_The task_.
Take every entry below and copy it out word for word.

(Dataset extract begins)

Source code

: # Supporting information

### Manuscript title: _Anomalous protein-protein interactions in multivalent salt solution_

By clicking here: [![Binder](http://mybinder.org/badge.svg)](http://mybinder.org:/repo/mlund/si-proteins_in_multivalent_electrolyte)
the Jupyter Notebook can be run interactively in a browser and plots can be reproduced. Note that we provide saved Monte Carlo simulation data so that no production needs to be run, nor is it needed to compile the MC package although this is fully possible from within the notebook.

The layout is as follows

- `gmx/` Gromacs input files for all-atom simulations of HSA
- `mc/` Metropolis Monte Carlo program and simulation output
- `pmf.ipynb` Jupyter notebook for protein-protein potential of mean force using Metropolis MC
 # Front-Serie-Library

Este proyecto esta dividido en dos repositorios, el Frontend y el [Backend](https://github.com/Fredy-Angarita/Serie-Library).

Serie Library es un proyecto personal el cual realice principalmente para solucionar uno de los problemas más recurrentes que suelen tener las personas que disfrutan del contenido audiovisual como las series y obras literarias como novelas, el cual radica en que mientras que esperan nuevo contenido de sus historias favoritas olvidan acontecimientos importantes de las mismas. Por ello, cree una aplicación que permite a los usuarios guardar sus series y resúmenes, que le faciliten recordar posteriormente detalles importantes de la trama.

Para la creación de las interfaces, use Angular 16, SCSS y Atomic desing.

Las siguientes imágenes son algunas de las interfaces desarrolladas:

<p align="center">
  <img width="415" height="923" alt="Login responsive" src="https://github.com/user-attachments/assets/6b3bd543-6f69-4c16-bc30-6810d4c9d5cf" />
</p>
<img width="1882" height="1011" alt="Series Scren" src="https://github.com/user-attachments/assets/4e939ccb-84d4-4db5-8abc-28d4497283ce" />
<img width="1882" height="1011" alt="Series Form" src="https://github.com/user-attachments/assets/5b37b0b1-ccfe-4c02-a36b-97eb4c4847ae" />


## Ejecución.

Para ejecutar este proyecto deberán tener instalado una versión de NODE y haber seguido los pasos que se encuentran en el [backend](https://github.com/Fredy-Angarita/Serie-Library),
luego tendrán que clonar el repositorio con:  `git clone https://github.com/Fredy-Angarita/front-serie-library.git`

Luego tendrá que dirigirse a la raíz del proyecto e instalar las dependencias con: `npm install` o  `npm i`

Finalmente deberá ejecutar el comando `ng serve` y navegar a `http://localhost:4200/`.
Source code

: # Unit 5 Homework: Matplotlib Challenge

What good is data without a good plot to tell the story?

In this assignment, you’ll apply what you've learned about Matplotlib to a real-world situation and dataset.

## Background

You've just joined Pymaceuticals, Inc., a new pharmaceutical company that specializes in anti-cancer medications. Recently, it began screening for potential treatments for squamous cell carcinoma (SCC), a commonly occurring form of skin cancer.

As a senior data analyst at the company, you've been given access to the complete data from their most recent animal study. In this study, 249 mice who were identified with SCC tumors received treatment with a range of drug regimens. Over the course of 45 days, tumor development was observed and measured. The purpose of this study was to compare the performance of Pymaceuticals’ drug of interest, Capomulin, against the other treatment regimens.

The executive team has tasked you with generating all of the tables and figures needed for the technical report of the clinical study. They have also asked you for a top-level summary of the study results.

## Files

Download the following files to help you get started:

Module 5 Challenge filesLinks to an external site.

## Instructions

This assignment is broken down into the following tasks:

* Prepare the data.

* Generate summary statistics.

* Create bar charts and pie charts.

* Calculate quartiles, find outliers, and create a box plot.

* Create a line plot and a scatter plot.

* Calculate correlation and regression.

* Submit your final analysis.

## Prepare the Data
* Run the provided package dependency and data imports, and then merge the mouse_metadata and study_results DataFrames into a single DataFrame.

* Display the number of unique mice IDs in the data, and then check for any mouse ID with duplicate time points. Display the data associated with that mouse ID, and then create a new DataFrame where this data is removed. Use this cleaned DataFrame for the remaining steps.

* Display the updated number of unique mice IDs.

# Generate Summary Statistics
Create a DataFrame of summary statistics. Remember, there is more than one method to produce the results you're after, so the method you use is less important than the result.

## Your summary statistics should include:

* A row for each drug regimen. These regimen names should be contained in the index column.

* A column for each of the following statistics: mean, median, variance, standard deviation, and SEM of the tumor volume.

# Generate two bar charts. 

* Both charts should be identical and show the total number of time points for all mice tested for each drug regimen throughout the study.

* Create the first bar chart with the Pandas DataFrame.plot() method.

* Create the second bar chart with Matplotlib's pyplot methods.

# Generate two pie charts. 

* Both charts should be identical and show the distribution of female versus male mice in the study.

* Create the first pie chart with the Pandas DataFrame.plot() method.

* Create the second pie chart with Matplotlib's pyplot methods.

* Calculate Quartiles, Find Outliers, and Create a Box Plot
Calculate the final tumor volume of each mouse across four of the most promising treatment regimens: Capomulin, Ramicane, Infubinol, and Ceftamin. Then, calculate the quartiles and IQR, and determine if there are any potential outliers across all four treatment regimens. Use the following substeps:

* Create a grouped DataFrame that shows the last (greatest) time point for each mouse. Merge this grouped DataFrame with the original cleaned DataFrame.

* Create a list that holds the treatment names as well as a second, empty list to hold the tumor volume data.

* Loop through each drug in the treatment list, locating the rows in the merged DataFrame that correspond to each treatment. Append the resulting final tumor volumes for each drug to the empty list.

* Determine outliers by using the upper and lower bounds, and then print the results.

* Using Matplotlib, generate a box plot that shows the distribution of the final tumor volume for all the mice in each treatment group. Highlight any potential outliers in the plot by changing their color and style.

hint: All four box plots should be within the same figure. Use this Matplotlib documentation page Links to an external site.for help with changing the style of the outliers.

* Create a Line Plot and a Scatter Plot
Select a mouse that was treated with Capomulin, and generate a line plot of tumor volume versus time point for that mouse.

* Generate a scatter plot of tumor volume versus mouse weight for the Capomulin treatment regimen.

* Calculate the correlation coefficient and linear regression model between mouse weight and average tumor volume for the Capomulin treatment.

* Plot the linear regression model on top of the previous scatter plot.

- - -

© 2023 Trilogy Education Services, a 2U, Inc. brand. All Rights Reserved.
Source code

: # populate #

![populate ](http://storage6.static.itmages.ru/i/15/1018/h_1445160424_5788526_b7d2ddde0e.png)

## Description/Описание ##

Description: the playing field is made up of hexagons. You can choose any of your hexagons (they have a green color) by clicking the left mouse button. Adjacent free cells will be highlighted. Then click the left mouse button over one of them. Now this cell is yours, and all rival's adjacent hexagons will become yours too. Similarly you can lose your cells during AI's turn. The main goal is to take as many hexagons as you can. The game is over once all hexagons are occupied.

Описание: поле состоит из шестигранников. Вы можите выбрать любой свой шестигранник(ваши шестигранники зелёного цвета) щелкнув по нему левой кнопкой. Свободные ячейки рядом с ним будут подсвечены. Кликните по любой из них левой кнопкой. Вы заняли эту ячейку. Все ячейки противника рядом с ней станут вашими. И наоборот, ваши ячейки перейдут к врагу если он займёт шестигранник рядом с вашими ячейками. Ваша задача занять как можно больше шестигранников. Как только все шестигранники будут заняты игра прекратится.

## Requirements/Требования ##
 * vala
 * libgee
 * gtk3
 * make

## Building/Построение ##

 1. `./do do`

(Dataset extract ends)

_Answer space_.
Source code

: # Supporting information

### Manuscript title: _Anomalous protein-protein interactions in multivalent salt solution_

By clicking here: [![Binder](http://mybinder.org/badge.svg)](http://mybinder.org:/repo/mlund/si-proteins_in_multivalent_electrolyte)
the Jupyter Notebook can be run interactively in a browser and plots can be reproduced. Note that we provide saved Monte Carlo simulation data so that no production needs to be run, nor is it needed to compile the MC package although this is fully possible from within the notebook.

The layout is as follows

- `gmx/` Gromacs input files for all-atom simulations of HSA
- `mc/` Metropolis Monte Carlo program and simulation output
- `pmf.ipynb` Jupyter notebook for protein-protein potential of mean force using Metropolis MC
 # Front-Serie-Library

Este proyecto esta dividido en dos repositorios, el Frontend y el [Backend](https://github.com/Fredy-Angarita/Serie-Library).

Serie Library es un proyecto personal el cual realice principalmente para solucionar uno de los problemas más recurrentes que suelen tener las personas que disfrutan del contenido audiovisual como las series y obras literarias como novelas, el cual radica en que mientras que esperan nuevo contenido de sus historias favoritas olvidan acontecimientos importantes de las mismas. Por ello, cree una aplicación que permite a los usuarios guardar sus series y resúmenes, que le faciliten recordar posteriormente detalles importantes de la trama.

Para la creación de las interfaces, use Angular 16, SCSS y Atomic desing.

Las siguientes imágenes son algunas de las interfaces desarrolladas:

<p align="center">
  <img width="415" height="923" alt="Login responsive" src="https://github.com/user-attachments/assets/6b3bd543-6f69-4c16-bc30-6810d4c9d5cf" />
</p>
<img width="1882" height="1011" alt="Series Scren" src="https://github.com/user-attachments/assets/4e939ccb-84d4-4db5-8abc-28d4497283ce" />
<img width="1882" height="1011" alt="Series Form" src="https://github.com/user-attachments/assets/5b37b0b1-ccfe-4c02-a36b-97eb4c4847ae" />


## Ejecución.

Para ejecutar este proyecto deberán tener instalado una versión de NODE y haber seguido los pasos que se encuentran en el [backend](https://github.com/Fredy-Angarita/Serie-Library),
luego tendrán que clonar el repositorio con:  `git clone https://github.com/Fredy-Angarita/front-serie-library.git`

Luego tendrá que dirigirse a la raíz del proyecto e instalar las dependencias con: `npm install` o  `npm i`

Finalmente deberá ejecutar el comando `ng serve` y navegar a `http://localhost:4200/`.
Source code

: # Unit 5 Homework: Matplotlib Challenge

What good is data without a good plot to tell the story?

In this assignment, you’ll apply what you've learned about Matplotlib to a real-world situation and dataset.

## Background

You've just joined Pymaceuticals, Inc., a new pharmaceutical company that specializes in anti-cancer medications. Recently, it began screening for potential treatments for squamous cell carcinoma (SCC), a commonly occurring form of skin cancer.

As a senior data analyst at the company, you've been given access to the complete data from their most recent animal study. In this study, 249 mice who were identified with SCC tumors received treatment with a range of drug regimens. Over the course of 45 days, tumor development was observed and measured. The purpose of this study was to compare the performance of Pymaceuticals’ drug of interest, Capomulin, against the other treatment regimens.

The executive team has tasked you with generating all of the tables and figures needed for the technical report of the clinical study. They have also asked you for a top-level summary of the study results.

## Files

Download the following files to help you get started:

Module 5 Challenge filesLinks to an external site.

## Instructions

This assignment is broken down into the following tasks:

* Prepare the data.

* Generate summary statistics.

* Create bar charts and pie charts.

* Calculate quartiles, find outliers, and create a box plot.

* Create a line plot and a scatter plot.

* Calculate correlation and regression.

* Submit your final analysis.

## Prepare the Data
* Run the provided package dependency and data imports, and then merge the mouse_metadata and study_results DataFrames into a single DataFrame.

* Display the number of unique mice IDs in the data, and then check for any mouse ID with duplicate time points. Display the data associated with that mouse ID, and then create a new DataFrame where this data is removed. Use this cleaned DataFrame for the remaining steps.

* Display the updated number of unique mice IDs.

# Generate Summary Statistics
Create a DataFrame of summary statistics. Remember, there is more than one method to produce the results you're after, so the method you use is less important than the result.

## Your summary statistics should include:

* A row for each drug regimen. These regimen names should be contained in the index column.

* A column for each of the following statistics: mean, median, variance, standard deviation, and SEM of the tumor volume.

# Generate two bar charts. 

* Both charts should be identical and show the total number of time points for all mice tested for each drug regimen throughout the study.

* Create the first bar chart with the Pandas DataFrame.plot() method.

* Create the second bar chart with Matplotlib's pyplot methods.

# Generate two pie charts. 

* Both charts should be identical and show the distribution of female versus male mice in the study.

* Create the first pie chart with the Pandas DataFrame.plot() method.

* Create the second pie chart with Matplotlib's pyplot methods.

* Calculate Quartiles, Find Outliers, and Create a Box Plot
Calculate the final tumor volume of each mouse across four of the most promising treatment regimens: Capomulin, Ramicane, Infubinol, and Ceftamin. Then, calculate the quartiles and IQR, and determine if there are any potential outliers across all four treatment regimens. Use the following substeps:

* Create a grouped DataFrame that shows the last (greatest) time point for each mouse. Merge this grouped DataFrame with the original cleaned DataFrame.

* Create a list that holds the treatment names as well as a second, empty list to hold the tumor volume data.

* Loop through each drug in the treatment list, locating the rows in the merged DataFrame that correspond to each treatment. Append the resulting final tumor volumes for each drug to the empty list.

* Determine outliers by using the upper and lower bounds, and then print the results.

* Using Matplotlib, generate a box plot that shows the distribution of the final tumor volume for all the mice in each treatment group. Highlight any potential outliers in the plot by changing their color and style.

hint: All four box plots should be within the same figure. Use this Matplotlib documentation page Links to an external site.for help with changing the style of the outliers.

* Create a Line Plot and a Scatter Plot
Select a mouse that was treated with Capomulin, and generate a line plot of tumor volume versus time point for that mouse.

* Generate a scatter plot of tumor volume versus mouse weight for the Capomulin treatment regimen.

* Calculate the correlation coefficient and linear regression model between mouse weight and average tumor volume for the Capomulin treatment.

* Plot the linear regression model on top of the previous scatter plot.

- - -

© 2023 Trilogy Education Services, a 2U, Inc. brand. All Rights Reserved.
Source code

: # populate #

![populate ](http://storage6.static.itmages.ru/i/15/1018/h_1445160424_5788526_b7d2ddde0e.png)

## Description/Описание ##

Description: the playing field is made up of hexagons. You can choose any of your hexagons (they have a green color) by clicking the left mouse button. Adjacent free cells will be highlighted. Then click the left mouse button over one of them. Now this cell is yours, and all rival's adjacent hexagons will become yours too. Similarly you can lose your cells during AI's turn. The main goal is to take as many hexagons as you can. The game is over once all hexagons are occupied.

Описание: поле состоит из шестигранников. Вы можите выбрать любой свой шестигранник(ваши шестигранники зелёного цвета) щелкнув по нему левой кнопкой. Свободные ячейки рядом с ним будут подсвечены. Кликните по любой из них левой кнопкой. Вы заняли эту ячейку. Все ячейки противника рядом с ней станут вашими. И наоборот, ваши ячейки перейдут к врагу если он займёт шестигранник рядом с вашими ячейками. Ваша задача занять как можно больше шестигранников. Как только все шестигранники будут заняты игра прекратится.

## Requirements/Требования ##
 * vala
 * libgee
 * gtk3
 * make

## Building/Построение ##

 1. `./do do`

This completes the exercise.